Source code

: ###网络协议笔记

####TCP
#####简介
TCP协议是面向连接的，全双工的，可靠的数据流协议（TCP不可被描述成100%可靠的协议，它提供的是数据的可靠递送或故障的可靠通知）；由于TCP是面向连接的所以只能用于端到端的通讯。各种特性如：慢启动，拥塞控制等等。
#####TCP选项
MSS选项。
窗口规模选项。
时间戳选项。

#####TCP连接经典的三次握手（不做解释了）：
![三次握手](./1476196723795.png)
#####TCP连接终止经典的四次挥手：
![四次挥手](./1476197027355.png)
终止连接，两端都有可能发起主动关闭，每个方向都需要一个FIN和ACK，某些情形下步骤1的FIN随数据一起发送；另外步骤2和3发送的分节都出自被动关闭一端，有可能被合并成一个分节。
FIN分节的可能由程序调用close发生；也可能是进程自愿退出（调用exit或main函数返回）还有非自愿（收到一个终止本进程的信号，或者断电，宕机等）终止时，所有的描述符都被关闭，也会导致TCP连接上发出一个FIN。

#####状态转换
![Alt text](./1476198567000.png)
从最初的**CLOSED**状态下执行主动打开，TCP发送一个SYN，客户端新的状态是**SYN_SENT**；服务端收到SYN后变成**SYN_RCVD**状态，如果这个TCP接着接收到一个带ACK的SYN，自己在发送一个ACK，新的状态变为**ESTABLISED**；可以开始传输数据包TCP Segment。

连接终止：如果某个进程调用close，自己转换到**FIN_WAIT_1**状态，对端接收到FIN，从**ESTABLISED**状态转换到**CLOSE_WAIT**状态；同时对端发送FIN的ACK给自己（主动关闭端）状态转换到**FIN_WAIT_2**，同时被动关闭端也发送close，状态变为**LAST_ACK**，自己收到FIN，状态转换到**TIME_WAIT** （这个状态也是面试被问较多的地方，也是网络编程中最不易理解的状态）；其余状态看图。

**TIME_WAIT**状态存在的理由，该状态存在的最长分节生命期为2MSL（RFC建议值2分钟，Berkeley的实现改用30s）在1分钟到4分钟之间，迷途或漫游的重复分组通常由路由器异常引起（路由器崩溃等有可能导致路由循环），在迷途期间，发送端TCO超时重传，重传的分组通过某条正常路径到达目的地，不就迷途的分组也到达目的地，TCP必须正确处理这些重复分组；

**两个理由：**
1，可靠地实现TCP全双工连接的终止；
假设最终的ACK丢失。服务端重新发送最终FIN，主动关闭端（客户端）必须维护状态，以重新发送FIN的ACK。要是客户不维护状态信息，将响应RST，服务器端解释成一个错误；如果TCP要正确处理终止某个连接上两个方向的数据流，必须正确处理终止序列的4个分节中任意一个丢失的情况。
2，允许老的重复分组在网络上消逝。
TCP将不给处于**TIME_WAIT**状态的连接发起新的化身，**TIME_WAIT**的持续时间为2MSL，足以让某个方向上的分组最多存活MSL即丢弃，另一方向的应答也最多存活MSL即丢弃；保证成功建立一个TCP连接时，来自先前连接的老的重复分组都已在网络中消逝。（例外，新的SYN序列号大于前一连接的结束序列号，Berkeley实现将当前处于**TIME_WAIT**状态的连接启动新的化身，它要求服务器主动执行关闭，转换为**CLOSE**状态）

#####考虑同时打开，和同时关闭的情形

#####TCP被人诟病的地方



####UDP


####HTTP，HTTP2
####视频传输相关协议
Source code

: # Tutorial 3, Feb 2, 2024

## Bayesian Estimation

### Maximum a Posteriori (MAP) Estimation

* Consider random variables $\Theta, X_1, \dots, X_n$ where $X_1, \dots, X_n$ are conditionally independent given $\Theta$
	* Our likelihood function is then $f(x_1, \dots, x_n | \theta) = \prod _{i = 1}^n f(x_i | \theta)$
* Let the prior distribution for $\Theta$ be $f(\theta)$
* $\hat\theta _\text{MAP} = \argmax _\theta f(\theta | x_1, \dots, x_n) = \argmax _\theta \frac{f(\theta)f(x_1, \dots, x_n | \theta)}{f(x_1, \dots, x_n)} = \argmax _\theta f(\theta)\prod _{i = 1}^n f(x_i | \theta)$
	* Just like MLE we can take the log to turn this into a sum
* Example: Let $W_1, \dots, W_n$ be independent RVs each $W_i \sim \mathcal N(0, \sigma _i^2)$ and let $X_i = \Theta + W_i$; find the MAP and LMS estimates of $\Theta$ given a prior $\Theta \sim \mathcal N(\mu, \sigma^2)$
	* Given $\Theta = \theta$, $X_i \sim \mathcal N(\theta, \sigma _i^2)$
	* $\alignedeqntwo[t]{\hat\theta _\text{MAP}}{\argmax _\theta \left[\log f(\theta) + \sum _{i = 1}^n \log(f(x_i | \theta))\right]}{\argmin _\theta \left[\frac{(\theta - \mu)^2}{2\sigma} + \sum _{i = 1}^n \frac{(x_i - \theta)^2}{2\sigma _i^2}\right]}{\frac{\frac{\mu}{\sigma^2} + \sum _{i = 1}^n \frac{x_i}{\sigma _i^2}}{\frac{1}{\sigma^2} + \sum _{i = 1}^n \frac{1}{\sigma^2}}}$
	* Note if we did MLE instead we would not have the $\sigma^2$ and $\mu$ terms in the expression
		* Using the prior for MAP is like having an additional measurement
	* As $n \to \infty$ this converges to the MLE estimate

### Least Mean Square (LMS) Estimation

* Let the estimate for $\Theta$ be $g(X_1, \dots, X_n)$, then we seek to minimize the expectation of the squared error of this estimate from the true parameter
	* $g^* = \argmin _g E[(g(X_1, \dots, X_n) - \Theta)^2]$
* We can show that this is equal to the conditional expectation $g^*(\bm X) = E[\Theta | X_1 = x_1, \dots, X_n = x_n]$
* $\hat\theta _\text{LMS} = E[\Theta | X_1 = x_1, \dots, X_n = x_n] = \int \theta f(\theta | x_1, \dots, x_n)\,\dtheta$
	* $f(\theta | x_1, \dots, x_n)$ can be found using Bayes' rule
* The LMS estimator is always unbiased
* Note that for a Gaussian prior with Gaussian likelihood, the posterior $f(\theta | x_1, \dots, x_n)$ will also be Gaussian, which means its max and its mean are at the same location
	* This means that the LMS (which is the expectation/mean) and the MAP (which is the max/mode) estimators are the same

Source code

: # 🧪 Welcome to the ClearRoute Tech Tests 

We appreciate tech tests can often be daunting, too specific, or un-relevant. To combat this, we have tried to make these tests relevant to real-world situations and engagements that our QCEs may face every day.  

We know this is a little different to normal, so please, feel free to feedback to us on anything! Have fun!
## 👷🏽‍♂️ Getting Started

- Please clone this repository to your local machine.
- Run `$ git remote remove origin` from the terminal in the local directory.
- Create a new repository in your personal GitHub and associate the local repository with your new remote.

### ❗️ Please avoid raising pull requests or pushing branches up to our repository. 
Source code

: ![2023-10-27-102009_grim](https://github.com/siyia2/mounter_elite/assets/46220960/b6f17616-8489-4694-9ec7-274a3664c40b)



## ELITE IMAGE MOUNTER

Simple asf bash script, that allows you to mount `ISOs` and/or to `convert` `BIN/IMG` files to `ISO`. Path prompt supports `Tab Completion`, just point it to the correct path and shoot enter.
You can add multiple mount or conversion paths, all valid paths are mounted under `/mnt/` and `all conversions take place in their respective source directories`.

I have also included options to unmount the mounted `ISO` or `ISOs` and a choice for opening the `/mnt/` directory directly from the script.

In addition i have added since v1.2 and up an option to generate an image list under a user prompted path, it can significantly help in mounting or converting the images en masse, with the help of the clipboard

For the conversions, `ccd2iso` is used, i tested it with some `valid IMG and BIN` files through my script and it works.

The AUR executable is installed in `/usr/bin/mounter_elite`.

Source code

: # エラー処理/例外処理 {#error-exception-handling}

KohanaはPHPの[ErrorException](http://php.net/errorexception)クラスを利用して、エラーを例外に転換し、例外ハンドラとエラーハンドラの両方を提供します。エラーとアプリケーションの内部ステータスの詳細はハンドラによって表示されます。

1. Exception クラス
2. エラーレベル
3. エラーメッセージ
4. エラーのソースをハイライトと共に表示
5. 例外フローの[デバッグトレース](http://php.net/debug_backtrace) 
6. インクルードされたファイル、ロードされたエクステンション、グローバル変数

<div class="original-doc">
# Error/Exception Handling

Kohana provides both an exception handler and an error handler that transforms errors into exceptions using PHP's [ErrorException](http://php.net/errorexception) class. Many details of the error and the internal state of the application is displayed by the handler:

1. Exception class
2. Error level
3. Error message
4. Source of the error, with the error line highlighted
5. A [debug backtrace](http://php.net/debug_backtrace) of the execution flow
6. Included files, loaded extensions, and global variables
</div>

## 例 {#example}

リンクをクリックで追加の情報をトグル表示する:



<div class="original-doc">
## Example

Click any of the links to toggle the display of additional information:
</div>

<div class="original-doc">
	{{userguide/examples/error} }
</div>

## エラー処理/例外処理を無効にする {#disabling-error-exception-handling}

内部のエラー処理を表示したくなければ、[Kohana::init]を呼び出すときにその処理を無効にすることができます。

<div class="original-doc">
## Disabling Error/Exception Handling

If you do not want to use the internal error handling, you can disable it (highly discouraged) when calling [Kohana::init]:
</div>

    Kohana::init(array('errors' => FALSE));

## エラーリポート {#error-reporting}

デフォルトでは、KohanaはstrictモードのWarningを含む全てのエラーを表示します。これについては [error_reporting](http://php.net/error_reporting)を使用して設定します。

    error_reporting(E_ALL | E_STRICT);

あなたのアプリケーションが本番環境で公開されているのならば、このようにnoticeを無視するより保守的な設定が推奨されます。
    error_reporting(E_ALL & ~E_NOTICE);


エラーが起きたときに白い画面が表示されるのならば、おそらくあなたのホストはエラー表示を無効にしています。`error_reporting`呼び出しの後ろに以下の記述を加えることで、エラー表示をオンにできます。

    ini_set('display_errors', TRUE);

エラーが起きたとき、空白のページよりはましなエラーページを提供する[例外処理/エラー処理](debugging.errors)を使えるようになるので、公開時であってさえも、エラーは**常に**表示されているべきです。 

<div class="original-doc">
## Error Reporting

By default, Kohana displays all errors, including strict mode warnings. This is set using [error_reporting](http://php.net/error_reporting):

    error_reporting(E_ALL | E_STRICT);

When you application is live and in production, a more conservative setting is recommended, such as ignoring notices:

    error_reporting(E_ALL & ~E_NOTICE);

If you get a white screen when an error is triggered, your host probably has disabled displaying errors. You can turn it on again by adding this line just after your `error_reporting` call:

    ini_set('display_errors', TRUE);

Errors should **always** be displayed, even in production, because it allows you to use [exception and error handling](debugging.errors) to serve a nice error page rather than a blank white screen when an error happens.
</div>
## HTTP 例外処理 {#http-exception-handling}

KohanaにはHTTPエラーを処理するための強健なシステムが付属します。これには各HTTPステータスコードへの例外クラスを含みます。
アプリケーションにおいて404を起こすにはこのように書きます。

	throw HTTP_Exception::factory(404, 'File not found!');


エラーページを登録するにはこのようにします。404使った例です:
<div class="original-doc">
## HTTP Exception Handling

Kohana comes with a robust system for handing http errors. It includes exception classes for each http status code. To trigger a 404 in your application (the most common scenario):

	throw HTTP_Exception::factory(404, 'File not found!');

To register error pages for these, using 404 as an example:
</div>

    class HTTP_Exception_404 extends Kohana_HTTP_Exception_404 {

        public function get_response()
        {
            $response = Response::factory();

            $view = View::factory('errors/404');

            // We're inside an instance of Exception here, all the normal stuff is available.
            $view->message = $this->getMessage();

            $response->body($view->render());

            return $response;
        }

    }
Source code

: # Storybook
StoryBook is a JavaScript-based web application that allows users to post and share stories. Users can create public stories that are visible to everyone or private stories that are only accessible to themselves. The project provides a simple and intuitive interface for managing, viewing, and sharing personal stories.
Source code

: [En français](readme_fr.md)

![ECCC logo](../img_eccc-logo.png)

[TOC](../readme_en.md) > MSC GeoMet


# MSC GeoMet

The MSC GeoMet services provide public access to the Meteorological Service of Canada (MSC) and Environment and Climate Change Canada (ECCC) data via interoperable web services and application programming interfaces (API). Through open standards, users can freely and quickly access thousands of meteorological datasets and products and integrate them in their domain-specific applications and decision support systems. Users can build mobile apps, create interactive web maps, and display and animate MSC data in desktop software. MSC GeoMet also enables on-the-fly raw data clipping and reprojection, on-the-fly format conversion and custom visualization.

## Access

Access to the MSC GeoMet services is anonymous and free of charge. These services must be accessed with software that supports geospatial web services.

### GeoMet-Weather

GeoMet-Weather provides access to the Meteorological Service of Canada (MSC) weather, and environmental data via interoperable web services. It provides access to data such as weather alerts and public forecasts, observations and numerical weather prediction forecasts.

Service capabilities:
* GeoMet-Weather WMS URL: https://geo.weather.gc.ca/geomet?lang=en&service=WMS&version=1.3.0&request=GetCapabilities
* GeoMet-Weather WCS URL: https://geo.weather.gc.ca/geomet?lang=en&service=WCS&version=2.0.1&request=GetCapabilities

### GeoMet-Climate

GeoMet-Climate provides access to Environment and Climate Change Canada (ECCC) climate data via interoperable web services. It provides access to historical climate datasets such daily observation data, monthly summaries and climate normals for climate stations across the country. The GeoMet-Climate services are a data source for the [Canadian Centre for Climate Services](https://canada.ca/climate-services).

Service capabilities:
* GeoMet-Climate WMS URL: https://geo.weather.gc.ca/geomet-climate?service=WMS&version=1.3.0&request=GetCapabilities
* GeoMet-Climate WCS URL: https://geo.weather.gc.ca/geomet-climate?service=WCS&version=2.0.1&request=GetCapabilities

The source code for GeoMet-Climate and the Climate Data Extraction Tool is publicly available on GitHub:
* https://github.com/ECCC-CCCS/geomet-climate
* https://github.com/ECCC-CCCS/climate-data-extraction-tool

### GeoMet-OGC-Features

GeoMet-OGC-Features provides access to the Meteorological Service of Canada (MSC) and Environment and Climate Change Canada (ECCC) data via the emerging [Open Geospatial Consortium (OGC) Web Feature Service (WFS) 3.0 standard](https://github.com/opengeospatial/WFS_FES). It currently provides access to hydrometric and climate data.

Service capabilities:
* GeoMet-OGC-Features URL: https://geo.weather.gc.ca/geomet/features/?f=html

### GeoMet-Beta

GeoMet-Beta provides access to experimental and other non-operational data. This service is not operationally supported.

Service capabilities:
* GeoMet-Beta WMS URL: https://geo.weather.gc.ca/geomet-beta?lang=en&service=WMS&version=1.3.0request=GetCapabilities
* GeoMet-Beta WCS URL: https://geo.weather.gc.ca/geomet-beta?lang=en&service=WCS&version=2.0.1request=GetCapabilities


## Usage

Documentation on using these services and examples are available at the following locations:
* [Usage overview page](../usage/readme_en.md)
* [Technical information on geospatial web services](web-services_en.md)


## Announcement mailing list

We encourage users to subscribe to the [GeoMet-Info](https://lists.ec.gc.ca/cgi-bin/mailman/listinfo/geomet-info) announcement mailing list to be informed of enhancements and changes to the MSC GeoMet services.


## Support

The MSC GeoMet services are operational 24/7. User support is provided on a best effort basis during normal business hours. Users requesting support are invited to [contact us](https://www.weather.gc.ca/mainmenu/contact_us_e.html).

▶ TASK TO CARRY OUT
Wherever the string "local" appears in the records, copy the whole line.

▶ TASK OUTPUT
- Please clone this repository to your local machine.
- Run `$ git remote remove origin` from the terminal in the local directory.
- Create a new repository in your personal GitHub and associate the local repository with your new remote.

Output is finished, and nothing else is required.